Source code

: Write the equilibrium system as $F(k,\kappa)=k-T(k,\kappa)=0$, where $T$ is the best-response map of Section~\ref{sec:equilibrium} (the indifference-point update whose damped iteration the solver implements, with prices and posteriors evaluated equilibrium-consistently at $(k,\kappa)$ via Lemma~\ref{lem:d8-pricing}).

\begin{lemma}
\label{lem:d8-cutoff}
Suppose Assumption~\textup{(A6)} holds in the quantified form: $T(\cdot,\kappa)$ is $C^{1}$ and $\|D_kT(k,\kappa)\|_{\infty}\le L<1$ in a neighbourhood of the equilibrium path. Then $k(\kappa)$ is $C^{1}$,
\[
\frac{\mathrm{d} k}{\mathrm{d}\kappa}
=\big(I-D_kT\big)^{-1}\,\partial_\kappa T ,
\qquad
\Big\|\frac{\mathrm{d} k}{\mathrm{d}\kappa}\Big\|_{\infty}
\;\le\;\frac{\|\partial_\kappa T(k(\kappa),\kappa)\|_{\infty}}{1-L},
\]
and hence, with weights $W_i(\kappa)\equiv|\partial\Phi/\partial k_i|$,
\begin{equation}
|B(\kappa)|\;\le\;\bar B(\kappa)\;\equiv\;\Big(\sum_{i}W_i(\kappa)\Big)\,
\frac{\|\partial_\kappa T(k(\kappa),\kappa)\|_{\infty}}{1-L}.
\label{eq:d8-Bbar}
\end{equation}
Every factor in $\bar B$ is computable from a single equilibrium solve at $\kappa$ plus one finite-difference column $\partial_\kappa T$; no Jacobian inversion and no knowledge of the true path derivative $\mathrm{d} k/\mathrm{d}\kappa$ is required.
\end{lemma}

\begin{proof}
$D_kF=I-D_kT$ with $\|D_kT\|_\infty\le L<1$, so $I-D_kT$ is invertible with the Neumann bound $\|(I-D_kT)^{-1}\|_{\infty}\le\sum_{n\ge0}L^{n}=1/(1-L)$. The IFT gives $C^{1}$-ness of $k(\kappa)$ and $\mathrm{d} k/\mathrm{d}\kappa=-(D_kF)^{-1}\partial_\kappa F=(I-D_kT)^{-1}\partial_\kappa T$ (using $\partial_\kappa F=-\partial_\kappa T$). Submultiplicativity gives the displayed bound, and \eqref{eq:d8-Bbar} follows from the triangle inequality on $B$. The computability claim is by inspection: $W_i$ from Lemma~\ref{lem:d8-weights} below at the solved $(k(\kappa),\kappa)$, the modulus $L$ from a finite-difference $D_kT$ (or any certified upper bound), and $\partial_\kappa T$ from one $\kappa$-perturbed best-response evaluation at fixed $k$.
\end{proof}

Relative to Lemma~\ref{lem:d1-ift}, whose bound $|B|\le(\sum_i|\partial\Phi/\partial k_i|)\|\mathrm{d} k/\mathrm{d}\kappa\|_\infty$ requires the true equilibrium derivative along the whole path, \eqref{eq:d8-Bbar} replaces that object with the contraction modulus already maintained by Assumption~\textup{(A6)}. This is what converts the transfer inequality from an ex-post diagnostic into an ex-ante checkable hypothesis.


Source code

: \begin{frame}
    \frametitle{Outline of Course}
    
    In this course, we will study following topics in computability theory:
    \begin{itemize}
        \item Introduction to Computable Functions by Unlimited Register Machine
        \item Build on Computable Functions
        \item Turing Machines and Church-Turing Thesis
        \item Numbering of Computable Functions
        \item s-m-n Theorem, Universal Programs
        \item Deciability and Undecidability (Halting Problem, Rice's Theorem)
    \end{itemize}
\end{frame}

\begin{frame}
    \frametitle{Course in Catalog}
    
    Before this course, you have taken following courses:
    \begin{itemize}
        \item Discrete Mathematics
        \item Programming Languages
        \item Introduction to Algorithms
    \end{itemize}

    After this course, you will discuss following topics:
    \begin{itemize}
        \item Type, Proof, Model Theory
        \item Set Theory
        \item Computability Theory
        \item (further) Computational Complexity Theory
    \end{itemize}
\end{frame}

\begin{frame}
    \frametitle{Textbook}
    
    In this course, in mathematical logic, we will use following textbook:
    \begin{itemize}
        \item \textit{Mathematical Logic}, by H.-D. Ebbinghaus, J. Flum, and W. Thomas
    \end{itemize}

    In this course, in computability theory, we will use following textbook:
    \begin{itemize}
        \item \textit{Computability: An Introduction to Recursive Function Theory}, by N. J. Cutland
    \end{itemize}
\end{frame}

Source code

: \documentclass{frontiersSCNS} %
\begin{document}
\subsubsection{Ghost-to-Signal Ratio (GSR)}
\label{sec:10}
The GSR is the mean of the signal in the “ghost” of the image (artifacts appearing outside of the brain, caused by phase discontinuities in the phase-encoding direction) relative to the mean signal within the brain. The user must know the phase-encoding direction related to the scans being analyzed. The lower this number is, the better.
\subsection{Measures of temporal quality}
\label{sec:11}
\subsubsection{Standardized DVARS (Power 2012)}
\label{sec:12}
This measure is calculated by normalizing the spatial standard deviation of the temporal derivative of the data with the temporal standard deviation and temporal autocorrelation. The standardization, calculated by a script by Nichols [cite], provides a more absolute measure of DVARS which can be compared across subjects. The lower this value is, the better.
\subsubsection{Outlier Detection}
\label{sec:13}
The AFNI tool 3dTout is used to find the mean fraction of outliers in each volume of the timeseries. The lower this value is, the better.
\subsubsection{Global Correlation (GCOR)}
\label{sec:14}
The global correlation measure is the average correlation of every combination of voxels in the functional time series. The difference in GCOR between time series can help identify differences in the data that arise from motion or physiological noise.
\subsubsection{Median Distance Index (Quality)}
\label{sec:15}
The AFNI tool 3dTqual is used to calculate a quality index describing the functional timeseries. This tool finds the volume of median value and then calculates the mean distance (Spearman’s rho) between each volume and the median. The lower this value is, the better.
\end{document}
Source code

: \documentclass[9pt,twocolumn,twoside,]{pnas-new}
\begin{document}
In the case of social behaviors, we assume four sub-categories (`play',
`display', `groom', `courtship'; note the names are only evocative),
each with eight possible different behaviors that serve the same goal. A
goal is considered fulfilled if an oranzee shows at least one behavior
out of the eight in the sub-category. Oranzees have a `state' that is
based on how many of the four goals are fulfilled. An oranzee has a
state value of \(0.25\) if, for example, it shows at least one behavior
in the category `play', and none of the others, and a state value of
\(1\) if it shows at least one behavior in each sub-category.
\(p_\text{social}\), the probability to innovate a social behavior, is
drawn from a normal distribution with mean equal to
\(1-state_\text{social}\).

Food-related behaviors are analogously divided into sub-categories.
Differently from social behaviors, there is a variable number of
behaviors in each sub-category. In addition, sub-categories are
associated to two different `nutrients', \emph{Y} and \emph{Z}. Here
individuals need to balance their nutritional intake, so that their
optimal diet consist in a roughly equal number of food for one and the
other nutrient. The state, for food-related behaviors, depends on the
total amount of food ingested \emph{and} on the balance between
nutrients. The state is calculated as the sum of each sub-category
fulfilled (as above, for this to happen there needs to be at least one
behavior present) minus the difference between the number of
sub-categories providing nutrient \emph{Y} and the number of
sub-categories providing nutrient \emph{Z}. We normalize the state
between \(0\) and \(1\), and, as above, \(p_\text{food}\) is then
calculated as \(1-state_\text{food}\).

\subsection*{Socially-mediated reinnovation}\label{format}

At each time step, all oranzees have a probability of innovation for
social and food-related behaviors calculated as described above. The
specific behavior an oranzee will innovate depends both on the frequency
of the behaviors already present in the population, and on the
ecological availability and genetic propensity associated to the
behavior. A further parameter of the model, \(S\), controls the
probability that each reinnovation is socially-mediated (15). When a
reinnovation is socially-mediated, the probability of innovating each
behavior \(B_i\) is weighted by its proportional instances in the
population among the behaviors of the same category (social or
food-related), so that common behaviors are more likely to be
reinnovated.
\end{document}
###
§ EXERCISE: Go through the listing above and pull out each line containing the word "textit".

§ ANSWER TO THIS PROBLEM:
        \item \textit{Mathematical Logic}, by H.-D. Ebbinghaus, J. Flum, and W. Thomas
        \item \textit{Computability: An Introduction to Recursive Function Theory}, by N. J. Cutland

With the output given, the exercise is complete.